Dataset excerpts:
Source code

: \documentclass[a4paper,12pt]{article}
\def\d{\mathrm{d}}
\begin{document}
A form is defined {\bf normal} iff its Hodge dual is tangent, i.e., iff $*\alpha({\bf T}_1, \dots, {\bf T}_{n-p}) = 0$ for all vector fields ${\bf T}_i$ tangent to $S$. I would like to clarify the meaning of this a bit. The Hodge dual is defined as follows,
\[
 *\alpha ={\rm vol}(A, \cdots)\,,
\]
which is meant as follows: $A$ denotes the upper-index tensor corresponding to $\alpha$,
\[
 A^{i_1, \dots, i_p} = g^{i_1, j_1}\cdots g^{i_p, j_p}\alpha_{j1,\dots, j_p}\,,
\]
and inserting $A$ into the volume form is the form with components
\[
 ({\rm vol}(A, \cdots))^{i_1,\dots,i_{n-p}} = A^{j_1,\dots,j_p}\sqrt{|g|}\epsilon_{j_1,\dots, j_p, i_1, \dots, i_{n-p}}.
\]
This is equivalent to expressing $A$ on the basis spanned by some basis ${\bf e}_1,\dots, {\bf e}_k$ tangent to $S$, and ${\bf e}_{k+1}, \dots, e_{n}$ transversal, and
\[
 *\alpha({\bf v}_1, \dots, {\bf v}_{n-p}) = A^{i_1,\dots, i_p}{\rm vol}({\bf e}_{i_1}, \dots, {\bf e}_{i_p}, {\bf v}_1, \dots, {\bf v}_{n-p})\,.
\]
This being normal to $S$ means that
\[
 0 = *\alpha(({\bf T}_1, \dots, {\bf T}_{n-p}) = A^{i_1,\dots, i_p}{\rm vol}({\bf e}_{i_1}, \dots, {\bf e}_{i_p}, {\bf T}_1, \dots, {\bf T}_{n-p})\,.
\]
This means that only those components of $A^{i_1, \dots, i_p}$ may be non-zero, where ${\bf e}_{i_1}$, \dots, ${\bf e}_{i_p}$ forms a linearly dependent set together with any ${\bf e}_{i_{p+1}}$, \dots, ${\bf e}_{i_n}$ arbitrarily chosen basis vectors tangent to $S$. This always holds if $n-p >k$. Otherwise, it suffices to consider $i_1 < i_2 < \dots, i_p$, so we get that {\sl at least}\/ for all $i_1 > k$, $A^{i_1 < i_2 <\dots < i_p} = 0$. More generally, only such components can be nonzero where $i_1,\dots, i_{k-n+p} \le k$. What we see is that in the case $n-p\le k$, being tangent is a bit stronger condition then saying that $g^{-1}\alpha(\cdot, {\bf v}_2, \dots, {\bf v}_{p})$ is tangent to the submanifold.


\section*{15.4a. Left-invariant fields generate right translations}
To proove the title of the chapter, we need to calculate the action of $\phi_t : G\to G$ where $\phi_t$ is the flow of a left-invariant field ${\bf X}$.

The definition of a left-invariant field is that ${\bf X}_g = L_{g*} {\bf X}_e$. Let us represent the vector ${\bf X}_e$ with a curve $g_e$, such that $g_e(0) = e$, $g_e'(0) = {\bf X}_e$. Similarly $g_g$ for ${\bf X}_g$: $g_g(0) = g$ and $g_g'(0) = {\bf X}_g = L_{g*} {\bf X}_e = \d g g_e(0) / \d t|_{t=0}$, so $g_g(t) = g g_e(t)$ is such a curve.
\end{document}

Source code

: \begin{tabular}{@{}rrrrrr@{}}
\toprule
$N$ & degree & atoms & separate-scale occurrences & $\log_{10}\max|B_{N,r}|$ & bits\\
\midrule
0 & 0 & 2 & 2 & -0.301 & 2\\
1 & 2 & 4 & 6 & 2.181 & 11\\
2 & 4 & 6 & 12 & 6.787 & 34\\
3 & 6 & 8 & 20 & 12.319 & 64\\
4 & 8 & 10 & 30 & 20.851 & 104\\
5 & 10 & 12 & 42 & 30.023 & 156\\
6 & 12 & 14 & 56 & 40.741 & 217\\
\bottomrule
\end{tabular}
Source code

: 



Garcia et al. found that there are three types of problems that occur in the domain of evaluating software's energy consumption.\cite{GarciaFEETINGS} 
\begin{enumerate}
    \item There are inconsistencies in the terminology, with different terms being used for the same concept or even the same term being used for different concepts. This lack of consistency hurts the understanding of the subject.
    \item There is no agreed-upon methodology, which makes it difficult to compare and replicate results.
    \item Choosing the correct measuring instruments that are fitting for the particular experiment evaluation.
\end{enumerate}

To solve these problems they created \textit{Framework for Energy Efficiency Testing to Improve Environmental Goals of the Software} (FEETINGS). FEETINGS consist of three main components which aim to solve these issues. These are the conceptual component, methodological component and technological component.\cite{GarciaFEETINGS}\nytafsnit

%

ASSIGNMENT: Wherever the word "fields" appears in a line of the data, copy that line.

TASK ANSWER:
A form is defined {\bf normal} iff its Hodge dual is tangent, i.e., iff $*\alpha({\bf T}_1, \dots, {\bf T}_{n-p}) = 0$ for all vector fields ${\bf T}_i$ tangent to $S$. I would like to clarify the meaning of this a bit. The Hodge dual is defined as follows,
\section*{15.4a. Left-invariant fields generate right translations}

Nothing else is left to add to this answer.